On our walk this afternoon I managed to take a photograph which encapsulates all that is going on in farming around here today. This is our neighbour's farm. In the foreground there is grass cut ready for baling up into late-crop silage for the Winter Then, beyond the beck (the line of longer grass) the new green shoots of next year's barley crop are just coming through. Beyond that is a strip of stubble where the corn has been cut and the straw led away. This stubble will be waiting for eventual ploughing in. In the far distance our neighbour is ploughing a big field ready to sow with some crop before the Winter. And beyond that the green fields to the horizon - all of which will house sheep over the Winter.

While we are on the subject, I notice that my calendar for this month has a picture
of a field of corn which has been harvested. The straw has been baled up to be collected and used for feed/bedding over the Winter. However, the caption says 'Hay Bales near Pickering, North Yorkshire'. So here - once and for all - is the difference between Hay and Straw. Hay is grass which has been cut and dried in the sun until it is brittle and golden. Then (very sweet-smelling) it is baled up and stored for feed in the Winter. (Our hay barn is a favourite place for hedgehogs to over-winter as it gets nice and warm. The cats use it as their winter home too).
Straw is the stalks of any corn crop (oats, barley, wheat), left after the ears are harvested. This is baled up and taken to the farm where it is used either for bedding or - often - chopped up and added to animal feed.

Coming back home through the front garden, I notice that the carnation/pink given to me as a present by Rosemary (Share my Garden on my sidebar) has made a nice sturdy little plant before Winter. And the lovely 'wild' sweet pea plant, given to me by N and S (if you are reading this N and S - thank you) is still flourishing and making lots of nice seed pods which I hope to dry so that I can grow my own next year. All over the garden clumps of Schizostylus are in full bloom. I do love their cheerful red colour - it brightens up the garden no end.

##I have just been told off by the farmer because the green in the middle distance (beyond the beck) is not next year's barley coming up, it is grass which is growing well and may very well get another cut if the weather holds - as it is forecast to do. The Times says it will be warmer here than in Hawaii by the weekend. How about that?

15 comments:

MorningAJ said...

You are lucky - still having colour in your garden at this time of year. I'm definitely a Spring planter. By next March/April time there'll be lots of colour in the offing but right now it's all evergreens and brown seed heads! (Unless you count the bright orange pyracantha berries on the shed wall!)

Reader Wil said...

Thanks again for the wonderful walk around the farms. I know that hay smells lovely. There is also straw here around, but we have more grassland than arable land, which you can find in the east of our country.
Thanks for your visit. I didn't know that the kangaroo was considered to be a pest. They have natural enemies like the dingo.Well I'll ask my daughter.

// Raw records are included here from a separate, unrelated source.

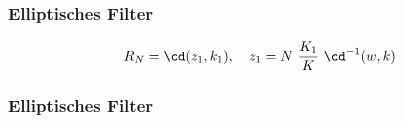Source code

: \documentclass[ngerman, aspectratio=169, xcolor={rgb}]{beamer}
\begin{document}
	\begin{frame}
		\frametitle{Elliptisches Filter}

		\begin{equation*}
			R_N = \cd(z_1, k_1),
			\quad
			z_1 = N~\frac{K_1}{K}~\cd^{-1}(w, k)
		\end{equation*}

		\begin{center}
			\scalebox{0.75}{
				
			}
		\end{center}

	\end{frame}


	\begin{frame}
		\frametitle{Elliptisches Filter}

		\begin{columns}

			\begin{column}[T]{0.5\textwidth}

				\begin{center}
					\resizebox{\textwidth}{!}{
					
					}
				\end{center}

			\end{column}
			\begin{column}[T]{0.5\textwidth}

				\begin{center}
					\resizebox{\textwidth}{!}{
					
					}
				\end{center}

			\end{column}
		\end{columns}

	\end{frame}

	
\end{document}
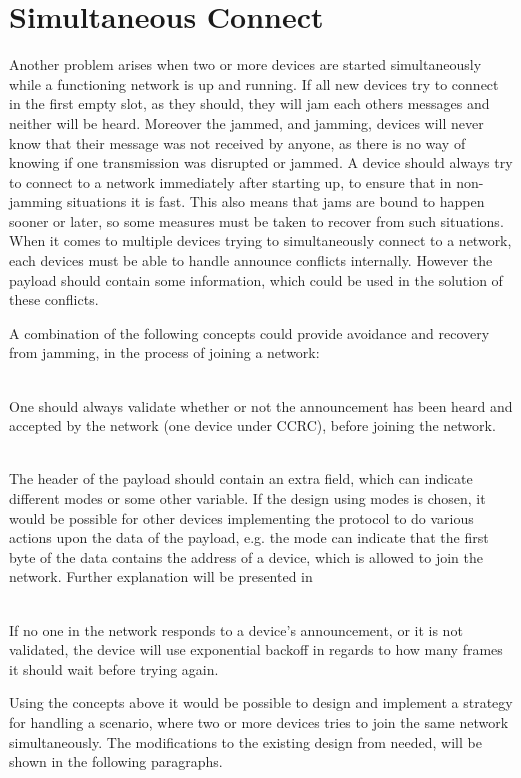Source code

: \section{Simultaneous Connect} %
\label{sec:simultaneous_connect}

Another problem arises when two or more devices are started simultaneously while a functioning network is up and running.
If all new devices try to connect in the first empty slot, as they should, they will jam each others messages and neither will be heard.
Moreover the jammed, and jamming, devices will never know that their message was not received by anyone, as there is no way of knowing if one transmission was disrupted or jammed.
A device should always try to connect to a network immediately after starting up, to ensure that in non-jamming situations it is fast.
This also means that jams are bound to happen sooner or later, so some measures must be taken to recover from such situations.
When it comes to multiple devices trying to simultaneously connect to a network, each devices must be able to handle announce conflicts internally.
However the payload should contain some information, which could be used in the solution of these conflicts.

A combination of the following concepts could provide avoidance and recovery from jamming, in the process of joining a network: 
\begin{description}[labelindent=\parindent]
    \item[Validation]\hfill\\
    One should always validate whether or not the announcement has been heard and accepted by the network (one device under CCRC), before joining the network.
    \item[Payload Mode]\hfill\\
    The header of the payload should contain an extra field, which can indicate different modes or some other variable.
    If the design using modes is chosen, it would be possible for other devices implementing the protocol to do various actions upon the data of the payload, e.g. the mode can indicate that the first byte of the data contains the address of a device, which is allowed to join the network.
    Further explanation will be presented in 
    \item[Exponential Backoff]\hfill\\ 
    If no one in the network responds to a device's announcement, or it is not validated, the device will use exponential backoff in regards to how many frames it should wait before trying again.
\end{description} 
\noindent
Using the concepts above it would be possible to design and implement a strategy for handling a scenario, where two or more devices tries to join the same network simultaneously.
The modifications to the existing design from  needed, will be shown in the following paragraphs.

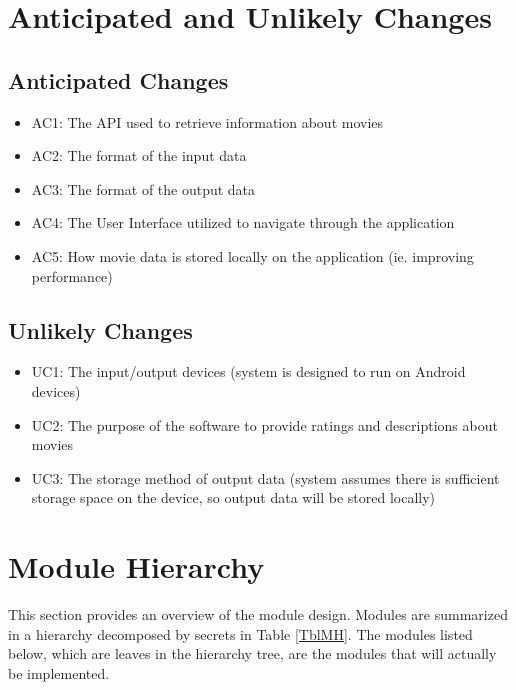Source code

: \documentclass[12pt, titlepage]{article}
\begin{document}
\section{Anticipated and Unlikely Changes} \label{SecChange}
\subsection{Anticipated Changes} \label{SecAchange}
\begin{itemize}
	\item AC1: The API used to retrieve information about movies 
	\item AC2: The format of the input data
	\item AC3: The format of the output data
	\item AC4: The User Interface utilized to navigate through the application
	\item AC5: How movie data is stored locally on the application (ie. improving performance)
\end{itemize}

\subsection{Unlikely Changes} \label{SecUchange}
\begin{itemize}
	\item UC1: The input/output devices (system is designed to run on Android devices) 
	\item UC2: The purpose of the software to provide ratings and descriptions about movies
	\item UC3: The storage method of output data (system assumes there is sufficient storage space on the device, so output data will be stored locally)
\end{itemize}

\section{Module Hierarchy} \label{SecMH}
This section provides an overview of the module design. Modules are summarized
in a hierarchy decomposed by secrets in Table \ref{TblMH}. The modules listed
below, which are leaves in the hierarchy tree, are the modules that will
actually be implemented.
\end{document}
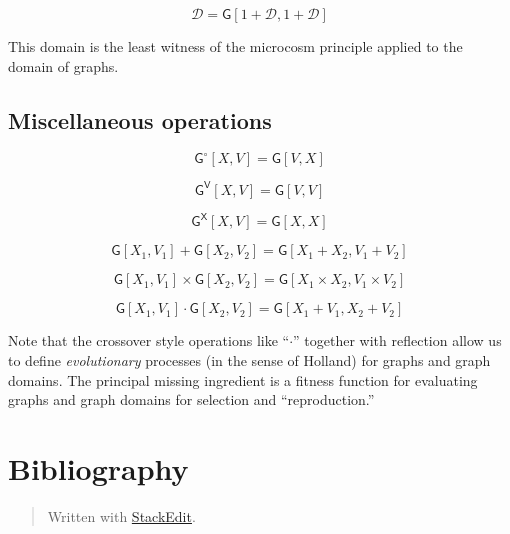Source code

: \documentclass[12pt]{llncs}
\begin{document}
\[\mathcal{D} = \mathsf{G}[1 + \mathcal{D},1 + \mathcal{D}]\]

This domain is the least witness of the microcosm principle applied to
the domain of graphs.

\hypertarget{miscellaneous-operations}{%
\subsection{Miscellaneous operations}\label{miscellaneous-operations}}

\[\mathsf{G}^{\circ}[X,V] = \mathsf{G}[V,X]\]

\[\mathsf{G}^{\mathsf{V}}[X,V] = \mathsf{G}[V,V]\]

\[\mathsf{G}^{\mathsf{X}}[X,V] = \mathsf{G}[X,X]\]

\[\mathsf{G}[X_1,V_1] + \mathsf{G}[X_2,V_2] = \mathsf{G}[X_1+X_2,V_1 + V_2]\]

\[\mathsf{G}[X_1,V_1] \times \mathsf{G}[X_2,V_2] = \mathsf{G}[X_1 \times X_2,V_1 \times V_2]\]

\[\mathsf{G}[X_1,V_1] \cdot \mathsf{G}[X_2,V_2] = \mathsf{G}[X_1 + V_1,X_2 + V_2]\]

Note that the crossover style operations like ``\(\cdot\)'' together
with reflection allow us to define \emph{evolutionary} processes (in the
sense of Holland) for graphs and graph domains. The principal missing
ingredient is a fitness function for evaluating graphs and graph domains
for selection and ``reproduction.''





\hypertarget{bibliography}{%
\section{Bibliography}\label{bibliography}}
   



\begin{quote}
Written with \href{https://stackedit.io/}{StackEdit}.
\end{quote}
\end{document}
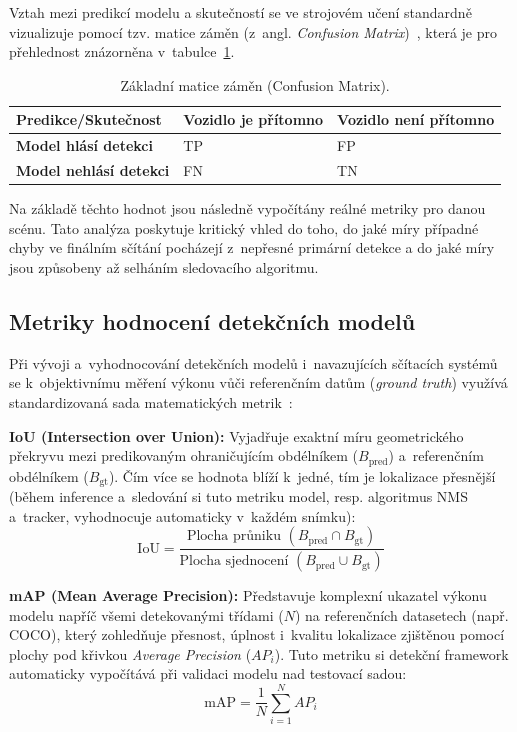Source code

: Vztah mezi predikcí modelu a skutečností se ve strojovém učení standardně vizualizuje pomocí tzv. matice záměn (z~angl. \textit{Confusion Matrix})~\cite{szeliski_computer_vision}, která je pro přehlednost znázorněna v~tabulce~\ref{tab:confusion_matrix_theory}.

\begin{table}[H]
    \centering
    \begin{tabular}{|l|l|l|}
        \hline
        \textbf{Predikce/Skutečnost} & \textbf{Vozidlo je přítomno} & \textbf{Vozidlo není přítomno} \\ \hline
        \textbf{Model hlásí detekci} & TP & FP \\ \hline
        \textbf{Model nehlásí detekci} & FN & TN \\ \hline
    \end{tabular}
    \caption{Základní matice záměn (Confusion Matrix).}
    \label{tab:confusion_matrix_theory}
\end{table}

Na základě těchto hodnot jsou následně vypočítány reálné metriky pro danou scénu. Tato analýza poskytuje kritický vhled do toho, do jaké míry případné chyby ve finálním sčítání pocházejí z~nepřesné primární detekce a do jaké míry jsou způsobeny až selháním sledovacího algoritmu.

\subsection{Metriky hodnocení detekčních modelů}
Při vývoji a~vyhodnocování detekčních modelů i~navazujících sčítacích systémů se k~objektivnímu měření výkonu vůči referenčním datům (\textit{ground truth}) využívá standardizovaná sada matematických metrik~\cite{szeliski_computer_vision}:

\medskip
\noindent\textbf{IoU (Intersection over Union):} Vyjadřuje exaktní míru geometrického překryvu mezi predikovaným ohraničujícím obdélníkem ($B_{\text{pred}}$) a~referenčním obdélníkem ($B_{\text{gt}}$). Čím více se hodnota blíží k~jedné, tím je lokalizace přesnější (během inference a~sledování si tuto metriku model, resp. algoritmus NMS a~tracker, vyhodnocuje automaticky v~každém snímku):
$$\text{IoU} = \frac{\text{Plocha průniku } (B_{\text{pred}} \cap B_{\text{gt}})}{\text{Plocha sjednocení } (B_{\text{pred}} \cup B_{\text{gt}})}$$

\noindent\textbf{mAP (Mean Average Precision):} Představuje komplexní ukazatel výkonu modelu napříč všemi detekovanými třídami ($N$) na referenčních datasetech (např. COCO), který zohledňuje přesnost, úplnost i~kvalitu lokalizace zjištěnou pomocí plochy pod křivkou \textit{Average Precision} ($AP_i$). Tuto metriku si detekční framework automaticky vypočítává při validaci modelu nad testovací sadou:
$$\text{mAP} = \frac{1}{N} \sum_{i=1}^{N} AP_i$$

Tanya @ Lovely Greens said...

Pretty sheep...their wool looks so soft! And do you ladies have a seed-swap organised? If so, I'd love to join :)

Heather said...

It's not easy getting colour in the garden right through to autumn. The sweet peas are a wonderful colour and the little starry flower by the path is so pretty. I treated myself to an alpine pink this year and it is still producing flowers.
The peaceful rural scene in your first photo belies all the hard work that goes on there.
The sheep look in lovely condition and are certainly enjoying themselves.

Golden West said...

Yes, Weaver, our worlds are so different! And that is one of the many reasons I love to stop by and see what you are up to in yours! Lovely, as always!

angryparsnip said...

Lovely afternoon walk.
You live in one of the the most beautiful places.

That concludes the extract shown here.